Tuesday, April 10, 2007

Reading the local elections with an eye on July

I have held off from posting on the results of Sunday's local elections because I am not entirely sure what conclusion should be drawn.

I think it would be a mistake to draw too-firm conclusions about the prospects for July's Upper House elections from the results.

Is Ishihara's reelection a clear precursor of LDP victory in July? What about reformist Kanagawa Governor Matsuzawa Shigefumi, who won by an even larger margin of victory than Ishihara (albeit in a less crowded race)? What about the results of elections for prefectural assemblies, which saw the number of DPJ seats rise by 205 to 375, at the same time that the LDP's seats fall 1309 to 1212? (That's not a typo.) While obviously the discrepancy in the number of seats is substantial, what counts is the trend.

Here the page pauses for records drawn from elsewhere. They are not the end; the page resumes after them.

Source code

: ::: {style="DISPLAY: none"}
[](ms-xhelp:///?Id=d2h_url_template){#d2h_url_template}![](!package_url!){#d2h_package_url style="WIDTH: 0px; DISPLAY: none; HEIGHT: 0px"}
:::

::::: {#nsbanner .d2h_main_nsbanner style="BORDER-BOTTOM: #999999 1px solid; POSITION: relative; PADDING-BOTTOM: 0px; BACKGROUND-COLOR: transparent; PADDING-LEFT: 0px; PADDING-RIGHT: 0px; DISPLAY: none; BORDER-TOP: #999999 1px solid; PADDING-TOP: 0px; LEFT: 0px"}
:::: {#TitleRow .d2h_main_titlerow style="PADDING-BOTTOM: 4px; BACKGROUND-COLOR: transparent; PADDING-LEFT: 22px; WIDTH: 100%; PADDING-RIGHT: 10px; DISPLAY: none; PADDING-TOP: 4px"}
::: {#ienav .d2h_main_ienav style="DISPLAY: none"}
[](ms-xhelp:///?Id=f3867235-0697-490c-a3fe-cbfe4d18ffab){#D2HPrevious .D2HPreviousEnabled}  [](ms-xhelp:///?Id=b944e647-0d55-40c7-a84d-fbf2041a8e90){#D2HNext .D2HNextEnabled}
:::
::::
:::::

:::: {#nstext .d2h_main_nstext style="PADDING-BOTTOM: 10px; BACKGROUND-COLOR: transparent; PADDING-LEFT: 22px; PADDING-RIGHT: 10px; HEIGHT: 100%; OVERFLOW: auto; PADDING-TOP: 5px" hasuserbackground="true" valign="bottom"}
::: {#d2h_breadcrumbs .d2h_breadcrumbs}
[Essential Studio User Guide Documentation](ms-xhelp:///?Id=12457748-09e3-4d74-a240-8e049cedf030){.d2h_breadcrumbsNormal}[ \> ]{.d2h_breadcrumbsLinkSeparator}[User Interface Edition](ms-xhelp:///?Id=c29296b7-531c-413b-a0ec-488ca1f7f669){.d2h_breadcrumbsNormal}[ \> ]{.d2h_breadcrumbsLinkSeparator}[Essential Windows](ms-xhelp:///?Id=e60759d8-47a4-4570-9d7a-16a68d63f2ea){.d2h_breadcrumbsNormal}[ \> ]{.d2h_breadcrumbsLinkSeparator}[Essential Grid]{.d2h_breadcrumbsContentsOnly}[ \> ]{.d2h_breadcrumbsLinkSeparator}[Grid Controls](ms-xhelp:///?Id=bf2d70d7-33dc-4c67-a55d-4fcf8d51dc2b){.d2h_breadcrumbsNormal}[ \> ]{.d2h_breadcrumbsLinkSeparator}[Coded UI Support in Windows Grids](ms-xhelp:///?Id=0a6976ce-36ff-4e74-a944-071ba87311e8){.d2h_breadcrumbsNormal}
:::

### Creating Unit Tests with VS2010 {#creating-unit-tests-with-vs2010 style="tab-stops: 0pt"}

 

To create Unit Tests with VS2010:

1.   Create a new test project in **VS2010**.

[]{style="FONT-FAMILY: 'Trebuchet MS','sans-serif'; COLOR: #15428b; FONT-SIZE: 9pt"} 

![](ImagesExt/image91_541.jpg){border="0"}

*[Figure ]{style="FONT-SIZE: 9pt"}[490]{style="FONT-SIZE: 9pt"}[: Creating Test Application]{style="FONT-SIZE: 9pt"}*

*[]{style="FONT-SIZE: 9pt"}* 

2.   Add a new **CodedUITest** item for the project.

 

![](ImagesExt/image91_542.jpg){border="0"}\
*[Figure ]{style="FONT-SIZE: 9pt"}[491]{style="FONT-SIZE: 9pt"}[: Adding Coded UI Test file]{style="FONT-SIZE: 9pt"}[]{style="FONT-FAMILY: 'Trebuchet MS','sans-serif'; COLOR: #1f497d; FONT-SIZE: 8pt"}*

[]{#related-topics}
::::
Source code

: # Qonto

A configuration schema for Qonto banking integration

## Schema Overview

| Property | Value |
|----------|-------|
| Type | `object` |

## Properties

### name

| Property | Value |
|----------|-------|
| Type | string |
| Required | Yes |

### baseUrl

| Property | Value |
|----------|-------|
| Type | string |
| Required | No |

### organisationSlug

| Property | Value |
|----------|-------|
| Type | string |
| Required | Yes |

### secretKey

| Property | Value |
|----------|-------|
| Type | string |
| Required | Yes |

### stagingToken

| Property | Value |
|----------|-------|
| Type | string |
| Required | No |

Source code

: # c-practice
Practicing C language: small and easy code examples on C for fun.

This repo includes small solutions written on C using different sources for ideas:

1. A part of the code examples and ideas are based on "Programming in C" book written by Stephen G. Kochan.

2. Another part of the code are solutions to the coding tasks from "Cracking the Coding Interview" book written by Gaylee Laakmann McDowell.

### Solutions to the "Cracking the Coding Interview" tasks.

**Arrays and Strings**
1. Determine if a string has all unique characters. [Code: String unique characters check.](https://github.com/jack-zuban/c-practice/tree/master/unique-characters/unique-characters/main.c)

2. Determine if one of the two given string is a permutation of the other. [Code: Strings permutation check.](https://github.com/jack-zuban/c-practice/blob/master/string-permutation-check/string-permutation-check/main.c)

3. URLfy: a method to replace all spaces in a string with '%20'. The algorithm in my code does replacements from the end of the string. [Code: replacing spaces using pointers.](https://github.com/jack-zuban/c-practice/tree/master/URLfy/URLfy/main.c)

So, if you're looking for certainty, you've come to the wrong place. It is important to remember, however, that the LDP may be in for a tough time regardless of what happens between now and then because a number of the LDP candidates up for reelection this year were elected in 2001 as a result of Koizumi's long coattails (the 2001 Upper House election was held in July 2001, when Koizumi's popularity was in the 80s and the LDP's popularity was breaking fifty percent for the first time in years). Of the twenty-two new candidates elected in 2001 (both from PR lists and electoral districts across Japan), twenty are running for reelection this year. They constitute roughly a third of the LDP's 64 Upper House candidates. Will they be as successful this year, without headwinds provided by an extraordinarily popular reformist prime minister? (Information drawn from Nikkei's 2001 election coverage, Yahoo's 2001 election results, and the LDP's list of candidates for this year's elections.)

I don't know what the answer is, but I strongly suspect that incumbents who benefited from Koizumi's coattails will suffer from Abe's failure to carry on Koizumi's legacy, signified by the return to the LDP of the "postal rebels," party members who voted against the privatization of the Japan Post.